Since its commercialization in 2003, Bt corn has-and still is-proving to be an important technology for the control of insect pests, higher yield production, and higher quality grain. In recent years, however, the western corn rootworm's increasing resistance to Bt corn has caused some alarm.
Bt resistance has been confirmed to one or more Bt rootworm toxins in Nebraska, Minnesota, Iowa, and Illinois, and scientists in Colorado, Kansas, Missouri, New York, South Dakota and Wisconsin also are reporting significant damage in fields planted to corn hybrids containing Bt rootworm toxins.
To help U.S. corn growers and consultants tackle this growing issue, Dr. Robert Wright, Research & Extension Entomologist at the University of Nebraska-Lincoln, organized a seminar comprising five webcast presentations that focus on the many new and changing aspects of western corn rootworm management in the transgenic era.
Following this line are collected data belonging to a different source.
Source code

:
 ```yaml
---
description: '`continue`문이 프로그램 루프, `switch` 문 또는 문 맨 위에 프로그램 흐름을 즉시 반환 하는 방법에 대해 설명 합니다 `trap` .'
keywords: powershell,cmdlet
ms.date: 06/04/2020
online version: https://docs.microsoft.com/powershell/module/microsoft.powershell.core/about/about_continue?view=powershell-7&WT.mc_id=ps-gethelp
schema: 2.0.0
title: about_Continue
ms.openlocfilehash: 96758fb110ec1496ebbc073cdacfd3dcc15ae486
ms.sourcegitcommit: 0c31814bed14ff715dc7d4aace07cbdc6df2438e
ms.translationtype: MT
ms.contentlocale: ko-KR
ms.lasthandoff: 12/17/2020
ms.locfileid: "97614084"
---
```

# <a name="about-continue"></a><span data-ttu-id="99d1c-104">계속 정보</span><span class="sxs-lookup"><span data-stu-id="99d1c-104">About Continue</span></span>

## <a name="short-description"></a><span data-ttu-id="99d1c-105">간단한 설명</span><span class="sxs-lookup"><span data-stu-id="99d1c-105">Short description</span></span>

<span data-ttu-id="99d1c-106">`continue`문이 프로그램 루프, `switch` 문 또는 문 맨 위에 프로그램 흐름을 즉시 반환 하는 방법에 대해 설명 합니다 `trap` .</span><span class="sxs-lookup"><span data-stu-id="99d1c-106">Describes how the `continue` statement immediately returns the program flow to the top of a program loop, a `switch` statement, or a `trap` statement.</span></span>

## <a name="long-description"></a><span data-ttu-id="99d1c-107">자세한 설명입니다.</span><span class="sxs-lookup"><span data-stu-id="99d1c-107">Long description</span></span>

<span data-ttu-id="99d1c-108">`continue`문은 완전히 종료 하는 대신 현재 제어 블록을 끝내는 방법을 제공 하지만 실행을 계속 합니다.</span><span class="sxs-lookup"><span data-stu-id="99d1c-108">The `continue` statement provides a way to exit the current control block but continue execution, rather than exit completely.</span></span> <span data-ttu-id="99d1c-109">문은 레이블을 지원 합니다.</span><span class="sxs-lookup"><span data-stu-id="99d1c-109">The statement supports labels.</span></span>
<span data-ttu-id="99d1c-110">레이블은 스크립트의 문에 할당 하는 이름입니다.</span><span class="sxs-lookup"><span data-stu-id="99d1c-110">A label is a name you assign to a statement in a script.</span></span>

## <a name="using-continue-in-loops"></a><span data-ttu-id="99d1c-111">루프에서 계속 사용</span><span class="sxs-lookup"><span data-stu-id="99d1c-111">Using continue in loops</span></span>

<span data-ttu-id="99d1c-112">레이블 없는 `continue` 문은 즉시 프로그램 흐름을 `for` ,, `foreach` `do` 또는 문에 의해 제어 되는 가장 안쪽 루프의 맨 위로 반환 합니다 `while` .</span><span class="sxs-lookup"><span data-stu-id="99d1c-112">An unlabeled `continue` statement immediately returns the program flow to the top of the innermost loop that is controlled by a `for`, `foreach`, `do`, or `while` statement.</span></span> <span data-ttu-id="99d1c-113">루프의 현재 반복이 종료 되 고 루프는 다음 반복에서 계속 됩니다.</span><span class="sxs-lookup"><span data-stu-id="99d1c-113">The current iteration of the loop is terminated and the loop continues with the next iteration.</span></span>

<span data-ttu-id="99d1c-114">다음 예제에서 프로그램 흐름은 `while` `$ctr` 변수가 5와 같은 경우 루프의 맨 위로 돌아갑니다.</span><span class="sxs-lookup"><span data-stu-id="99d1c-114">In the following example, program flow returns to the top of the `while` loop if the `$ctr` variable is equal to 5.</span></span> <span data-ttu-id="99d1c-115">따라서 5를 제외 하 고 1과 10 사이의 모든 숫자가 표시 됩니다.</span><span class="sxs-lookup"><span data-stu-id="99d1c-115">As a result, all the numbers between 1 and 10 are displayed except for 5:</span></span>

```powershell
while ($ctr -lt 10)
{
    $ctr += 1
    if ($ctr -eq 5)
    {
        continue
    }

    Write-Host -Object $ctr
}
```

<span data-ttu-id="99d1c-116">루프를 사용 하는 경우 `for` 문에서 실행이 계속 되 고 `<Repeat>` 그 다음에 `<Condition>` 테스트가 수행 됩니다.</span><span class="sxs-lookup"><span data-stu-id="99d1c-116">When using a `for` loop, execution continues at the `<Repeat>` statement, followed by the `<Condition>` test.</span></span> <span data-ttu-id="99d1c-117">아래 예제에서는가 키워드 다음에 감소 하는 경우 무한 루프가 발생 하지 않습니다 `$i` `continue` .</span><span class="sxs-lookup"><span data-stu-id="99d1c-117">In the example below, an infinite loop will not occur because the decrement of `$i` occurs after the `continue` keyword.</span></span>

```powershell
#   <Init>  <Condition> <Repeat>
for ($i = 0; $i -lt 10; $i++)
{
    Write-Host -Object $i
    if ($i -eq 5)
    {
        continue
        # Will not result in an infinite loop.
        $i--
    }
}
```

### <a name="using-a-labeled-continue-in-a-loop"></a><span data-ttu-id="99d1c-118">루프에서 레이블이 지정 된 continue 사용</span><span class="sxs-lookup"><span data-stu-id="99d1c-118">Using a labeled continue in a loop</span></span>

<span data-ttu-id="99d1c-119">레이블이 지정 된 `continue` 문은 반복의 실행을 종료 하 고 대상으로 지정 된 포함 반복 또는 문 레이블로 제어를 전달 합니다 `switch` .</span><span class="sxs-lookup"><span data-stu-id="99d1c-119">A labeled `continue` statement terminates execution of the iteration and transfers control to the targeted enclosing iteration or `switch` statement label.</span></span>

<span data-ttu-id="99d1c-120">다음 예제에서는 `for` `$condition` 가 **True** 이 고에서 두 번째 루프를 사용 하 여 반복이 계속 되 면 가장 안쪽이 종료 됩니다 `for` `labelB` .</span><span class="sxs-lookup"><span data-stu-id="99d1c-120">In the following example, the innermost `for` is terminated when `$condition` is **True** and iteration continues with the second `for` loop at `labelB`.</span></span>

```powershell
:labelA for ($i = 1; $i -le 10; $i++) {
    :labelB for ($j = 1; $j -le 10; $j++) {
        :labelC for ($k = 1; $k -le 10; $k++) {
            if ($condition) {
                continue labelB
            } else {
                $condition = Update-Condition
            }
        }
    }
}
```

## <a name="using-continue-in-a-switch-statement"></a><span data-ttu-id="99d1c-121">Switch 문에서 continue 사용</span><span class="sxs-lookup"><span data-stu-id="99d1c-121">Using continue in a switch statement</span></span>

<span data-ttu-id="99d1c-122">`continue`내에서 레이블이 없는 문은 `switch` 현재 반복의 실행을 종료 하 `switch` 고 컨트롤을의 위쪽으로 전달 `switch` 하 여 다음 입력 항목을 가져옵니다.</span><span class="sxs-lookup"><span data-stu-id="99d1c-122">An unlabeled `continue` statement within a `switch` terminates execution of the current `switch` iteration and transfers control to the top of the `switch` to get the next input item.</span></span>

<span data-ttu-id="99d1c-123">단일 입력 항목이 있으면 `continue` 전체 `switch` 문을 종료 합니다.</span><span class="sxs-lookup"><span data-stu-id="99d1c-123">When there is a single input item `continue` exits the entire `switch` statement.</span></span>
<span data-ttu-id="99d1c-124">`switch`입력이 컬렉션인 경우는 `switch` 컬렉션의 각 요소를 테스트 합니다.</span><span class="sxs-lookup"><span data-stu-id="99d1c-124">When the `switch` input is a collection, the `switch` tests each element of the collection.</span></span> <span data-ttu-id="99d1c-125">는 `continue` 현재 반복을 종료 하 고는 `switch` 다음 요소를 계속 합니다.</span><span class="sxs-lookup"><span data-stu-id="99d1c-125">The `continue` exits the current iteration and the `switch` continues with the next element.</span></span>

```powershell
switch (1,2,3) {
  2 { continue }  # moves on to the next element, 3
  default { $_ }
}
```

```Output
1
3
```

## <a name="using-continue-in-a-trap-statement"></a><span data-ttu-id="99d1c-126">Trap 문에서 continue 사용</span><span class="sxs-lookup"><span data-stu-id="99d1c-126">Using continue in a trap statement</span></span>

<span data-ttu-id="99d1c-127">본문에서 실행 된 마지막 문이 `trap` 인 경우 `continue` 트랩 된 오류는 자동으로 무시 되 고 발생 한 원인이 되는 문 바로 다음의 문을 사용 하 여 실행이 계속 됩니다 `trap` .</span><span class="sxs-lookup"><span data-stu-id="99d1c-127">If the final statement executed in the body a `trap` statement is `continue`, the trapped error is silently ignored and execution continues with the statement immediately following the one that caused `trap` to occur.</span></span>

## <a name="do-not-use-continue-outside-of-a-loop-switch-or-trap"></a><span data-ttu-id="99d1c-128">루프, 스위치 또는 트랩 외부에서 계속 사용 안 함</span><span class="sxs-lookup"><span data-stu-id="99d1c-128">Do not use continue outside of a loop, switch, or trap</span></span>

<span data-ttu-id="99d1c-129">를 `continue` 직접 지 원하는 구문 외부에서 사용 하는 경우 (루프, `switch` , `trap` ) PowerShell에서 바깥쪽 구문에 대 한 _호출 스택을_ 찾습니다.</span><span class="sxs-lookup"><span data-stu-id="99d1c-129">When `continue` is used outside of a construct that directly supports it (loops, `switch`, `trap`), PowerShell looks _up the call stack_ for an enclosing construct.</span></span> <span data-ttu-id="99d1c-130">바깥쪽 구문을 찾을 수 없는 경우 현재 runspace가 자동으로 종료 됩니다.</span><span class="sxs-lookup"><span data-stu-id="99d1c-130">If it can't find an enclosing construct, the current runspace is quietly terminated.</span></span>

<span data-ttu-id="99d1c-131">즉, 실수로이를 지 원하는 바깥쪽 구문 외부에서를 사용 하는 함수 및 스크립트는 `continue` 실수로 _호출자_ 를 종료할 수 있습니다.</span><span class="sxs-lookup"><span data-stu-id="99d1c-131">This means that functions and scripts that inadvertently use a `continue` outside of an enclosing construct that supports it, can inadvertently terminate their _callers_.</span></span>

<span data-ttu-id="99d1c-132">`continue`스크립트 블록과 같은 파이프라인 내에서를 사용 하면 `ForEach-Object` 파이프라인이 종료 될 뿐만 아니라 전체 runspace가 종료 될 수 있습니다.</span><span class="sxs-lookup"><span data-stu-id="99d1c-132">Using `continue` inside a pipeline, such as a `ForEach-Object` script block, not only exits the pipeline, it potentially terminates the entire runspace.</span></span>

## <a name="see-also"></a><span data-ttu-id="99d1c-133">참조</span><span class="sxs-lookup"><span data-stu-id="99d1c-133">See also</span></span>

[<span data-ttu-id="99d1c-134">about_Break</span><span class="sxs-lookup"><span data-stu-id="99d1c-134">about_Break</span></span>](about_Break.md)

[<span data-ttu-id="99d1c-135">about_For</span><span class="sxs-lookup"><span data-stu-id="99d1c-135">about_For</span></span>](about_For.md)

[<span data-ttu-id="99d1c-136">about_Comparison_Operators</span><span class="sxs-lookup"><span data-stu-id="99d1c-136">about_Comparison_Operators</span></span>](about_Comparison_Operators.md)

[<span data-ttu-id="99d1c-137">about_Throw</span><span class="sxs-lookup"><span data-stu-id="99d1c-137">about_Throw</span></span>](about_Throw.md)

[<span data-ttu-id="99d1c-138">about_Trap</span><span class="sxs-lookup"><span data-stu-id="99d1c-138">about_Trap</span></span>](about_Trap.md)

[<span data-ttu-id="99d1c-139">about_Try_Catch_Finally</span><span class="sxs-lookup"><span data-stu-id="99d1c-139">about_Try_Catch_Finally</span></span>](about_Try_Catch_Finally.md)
This seminar, titled "Corn Rootworm in the Transgenic Era" is located in the Plant Management Network's 'Focus on Corn' resource, which is co-sponsored by the National Corn Growers Association. All five talks are freely available 24/7 to corn producers, consultants, extension agents, and other practitioners involved with Bt corn and the management of western corn rootworm.
'Focus on Corn' is a publication of the Plant Management Network, a nonprofit online publisher whose mission is to enhance the health, management, and production of crops through quality, science-based crop management information for agricultural practitioners. To help achieve its nonprofit publishing mission, PMN partners with more than 80 organizations, which include universities, nonprofits like NCGA, and agribusinesses.